Published in final edited form as: Nat Genet. 2022 Mar 24;54(4):393–402. doi: 10.1038/s41588-022-01032-z

Extended Data Fig. 5. MMLM and LM results in the replication dataset.

Extended Data Fig. 5

a, Explained variance in the MMLM analysis in the discovery dataset (n = 628; peripheral blood) compared with that in the replication dataset (n=169; naïve CD4+ T cells). All pairs of class II HLA sites and CDR3 phenotypes are shown without any filtering (9,735 data points).

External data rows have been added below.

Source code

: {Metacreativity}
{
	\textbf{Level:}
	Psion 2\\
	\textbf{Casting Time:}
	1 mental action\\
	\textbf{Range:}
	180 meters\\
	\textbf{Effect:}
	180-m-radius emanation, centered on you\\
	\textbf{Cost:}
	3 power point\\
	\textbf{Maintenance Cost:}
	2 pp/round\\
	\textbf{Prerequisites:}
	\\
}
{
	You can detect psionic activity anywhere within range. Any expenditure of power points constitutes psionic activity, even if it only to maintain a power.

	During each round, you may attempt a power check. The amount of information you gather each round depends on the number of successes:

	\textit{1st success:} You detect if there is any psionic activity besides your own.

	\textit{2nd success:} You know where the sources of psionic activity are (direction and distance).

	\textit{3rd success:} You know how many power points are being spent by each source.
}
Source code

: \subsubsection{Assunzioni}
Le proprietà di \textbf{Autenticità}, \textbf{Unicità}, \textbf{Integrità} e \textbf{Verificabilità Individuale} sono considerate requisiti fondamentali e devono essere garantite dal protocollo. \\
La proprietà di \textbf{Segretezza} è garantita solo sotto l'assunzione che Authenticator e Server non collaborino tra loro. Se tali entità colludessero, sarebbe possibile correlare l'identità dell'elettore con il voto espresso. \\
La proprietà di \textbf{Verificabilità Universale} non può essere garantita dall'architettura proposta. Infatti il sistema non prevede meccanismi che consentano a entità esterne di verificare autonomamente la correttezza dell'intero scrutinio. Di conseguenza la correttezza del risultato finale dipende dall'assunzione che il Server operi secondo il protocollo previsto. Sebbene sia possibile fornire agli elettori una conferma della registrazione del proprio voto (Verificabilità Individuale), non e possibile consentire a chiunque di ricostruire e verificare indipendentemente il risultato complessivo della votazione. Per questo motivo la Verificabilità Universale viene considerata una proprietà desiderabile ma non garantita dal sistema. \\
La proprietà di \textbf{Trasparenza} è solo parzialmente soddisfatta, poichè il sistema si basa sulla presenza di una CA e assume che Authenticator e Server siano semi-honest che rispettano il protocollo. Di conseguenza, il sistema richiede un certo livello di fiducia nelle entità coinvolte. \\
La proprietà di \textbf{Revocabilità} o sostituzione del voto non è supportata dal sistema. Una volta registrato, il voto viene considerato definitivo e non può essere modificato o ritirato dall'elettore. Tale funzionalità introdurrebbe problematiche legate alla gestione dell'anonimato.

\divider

The results at HLA-DRB1 site 13 and the results with P < 0.05 in the replication dataset are highlighted. b, Explained variance in the MMLM analysis in the replication dataset (n = 169; naïve CD4+ T cells). For each HLA site-CDR3 position pair, the largest variance explained across different CDR3 lengths are shown in a heatmap. The results of HLA-DRB1 are provided. Only associations with P < 0.05 are colored in the heatmap. The results both for alpha and beta chains are provided. The pair with the largest variance is indicated by an asterisk. c, LM analysis using the replication dataset (n = 169; naïve CD4+ T cells). Effect sizes for non-transformed phenotypes from discovery and replication datasets are provided. The error bar indicates ± 2 × s.e. The nominally significant associations in the replication dataset are highlighted in red (P < 0.05). The analysis was restricted to the 388 CDR3 phenotypes (length-position-amino acid combinations) that had at least one significant association in the LM analysis (P < 0.05/1,249,742 total tests) and were testable in the replication dataset. For each CDR3 phenotype, we used the HLA amino acid allele that had the lowest P value for that phenotype in the LM analysis of the discovery dataset. We used P values from two-sided linear regression test.